Adelaide United and Sydney FC have the right to be particularly aggrieved after a review of contentious calls.
The A-League's director of referees, Ben Wilson, says wrong decisions happened before both Adelaide and Sydney copped goals in their separate defeats.
The mistakes were among four bloopers by referees from 10 contentious incidents which have been reviewed from weekend games.
But Wilson is content with the standard of referees, and hopes the A-League doesn't follow other sports in banning coaches and players from commenting on decisions.
"I'm happy with the standard of refereeing, on the understanding that we can still get better," Wilson told reporters on Monday.
Adelaide and Sydney suffered from wrong decisions in plays that led to them conceding goals.
United, who lost 2-1 to Western Sydney Wanderers on Friday night, should have been awarded a free kick for a Wanderers handball in the chain of play which ended with the Reds conceding a Tomi Juric goal.
And Perth's match-winner in their 1-0 triumph against Sydney FC came after what Wilson said was an obvious offside call was missed.

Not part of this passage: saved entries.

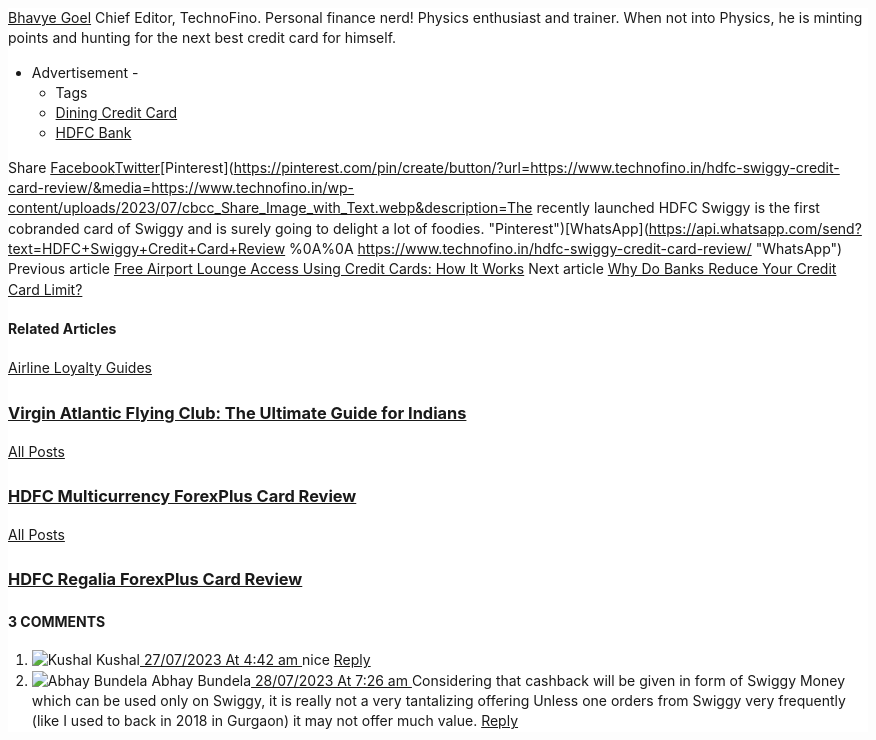 [Bhavye Goel](https://www.technofino.in/author/bhavyegoel/)
Chief Editor, TechnoFino. Personal finance nerd! Physics enthusiast and trainer. When not into Physics, he is minting points and hunting for the next best credit card for himself.
[](https://facebook.com/BHAVYEGOEL "Facebook")[](https://twitter.com/BHAVYEGOEL "Twitter")
- Advertisement -
  * Tags
  * [Dining Credit Card](https://www.technofino.in/tag/dining-credit-card/)
  * [HDFC Bank](https://www.technofino.in/tag/hdfc-bank/)


Share
[Facebook](https://www.facebook.com/sharer.php?u=https%3A%2F%2Fwww.technofino.in%2Fhdfc-swiggy-credit-card-review%2F "Facebook")[Twitter](https://twitter.com/intent/tweet?text=HDFC+Swiggy+Credit+Card+Review&url=https%3A%2F%2Fwww.technofino.in%2Fhdfc-swiggy-credit-card-review%2F&via=TechnoFino+-+Best+Credit+Card+%26+Personal+Finance+Advisor "Twitter")[Pinterest](https://pinterest.com/pin/create/button/?url=https://www.technofino.in/hdfc-swiggy-credit-card-review/&media=https://www.technofino.in/wp-content/uploads/2023/07/cbcc_Share_Image_with_Text.webp&description=The recently launched HDFC Swiggy is the first cobranded card of Swiggy and is surely going to delight a lot of foodies. "Pinterest")[WhatsApp](https://api.whatsapp.com/send?text=HDFC+Swiggy+Credit+Card+Review %0A%0A https://www.technofino.in/hdfc-swiggy-credit-card-review/ "WhatsApp")
[ ](https://www.technofino.in/hdfc-swiggy-credit-card-review/ "More")
Previous article
[Free Airport Lounge Access Using Credit Cards: How It Works](https://www.technofino.in/free-airport-lounge-access-using-credit-cards-how-it-works/)
Next article
[Why Do Banks Reduce Your Credit Card Limit?](https://www.technofino.in/your-credit-limit-has-been-decreased-why-do-banks-reduce-your-credit-card-limit/)
#### Related Articles
[](https://www.technofino.in/virgin-atlantic-flying-club-the-ultimate-guide-for-indians/ "Virgin Atlantic Flying Club: The Ultimate Guide for Indians")
[Airline Loyalty Guides](https://www.technofino.in/category/loyalty-guides/airline-loyalty-guides/)
### [Virgin Atlantic Flying Club: The Ultimate Guide for Indians](https://www.technofino.in/virgin-atlantic-flying-club-the-ultimate-guide-for-indians/ "Virgin Atlantic Flying Club: The Ultimate Guide for Indians")
[](https://www.technofino.in/hdfc-multicurrency-forexplus-card-review/ "HDFC Multicurrency ForexPlus Card Review")
[All Posts](https://www.technofino.in/category/all-post/)
### [HDFC Multicurrency ForexPlus Card Review](https://www.technofino.in/hdfc-multicurrency-forexplus-card-review/ "HDFC Multicurrency ForexPlus Card Review")
[](https://www.technofino.in/hdfc-regalia-forex-plus-card-review/ "HDFC Regalia ForexPlus Card Review")
[All Posts](https://www.technofino.in/category/all-post/)
### [HDFC Regalia ForexPlus Card Review](https://www.technofino.in/hdfc-regalia-forex-plus-card-review/ "HDFC Regalia ForexPlus Card Review")
[](https://www.technofino.in/hdfc-swiggy-credit-card-review/)[](https://www.technofino.in/hdfc-swiggy-credit-card-review/)
#### 3 COMMENTS
  1. ![Kushal](https://www.technofino.in/hdfc-swiggy-credit-card-review/) Kushal[ 27/07/2023 At 4:42 am ](https://www.technofino.in/hdfc-swiggy-credit-card-review/#comment-1257)
nice
[Reply](https://www.technofino.in/hdfc-swiggy-credit-card-review/#comment-1257)
  2. ![Abhay Bundela](https://www.technofino.in/hdfc-swiggy-credit-card-review/) Abhay Bundela[ 28/07/2023 At 7:26 am ](https://www.technofino.in/hdfc-swiggy-credit-card-review/#comment-1260)
Considering that cashback will be given in form of Swiggy Money which can be used only on Swiggy, it is really not a very tantalizing offering
Unless one orders from Swiggy very frequently (like I used to back in 2018 in Gurgaon) it may not offer much value.
[Reply](https://www.technofino.in/hdfc-swiggy-credit-card-review/#comment-1260)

Wilson also said Western Sydney's Jerome Polenz should have been red-carded for a second-half tackle which floored Adelaide's Awer Mabel.
Polenz got a yellow card, and Wilson admitted the Wanderers' defender should also have been sent off for a crude challenge the week prior on Sydney's Richard Garcia.
The other mistake from the weekend was the offside call against Brisbane - made from a Brisbane throw-in against Melbourne Heart - which Wilson said was an unacceptable concentration lapse.
He said the number of obvious errors was "unusually high" but said the referees were held accountable.
"Those people that perform get more matches than those people who don't perform," he said.
"They make decisions on the first and only chance they have to see the incident. Obviously if they had the benefit of multiple replays, they might make different decisions."
Sydney FC coach Frank Farina was among managers and players to vent their frustration about the refereeing standards, but Wilson hoped the league wouldn't censure such comment.
"It's an emotional game and if they feel aggrieved, I haven't got a problem with them commenting on the performance of referees - as long as they're not questioning their integrity of the referee," he said.
"I don't think we want to go down the path of not allowing people to speak on the referee performances."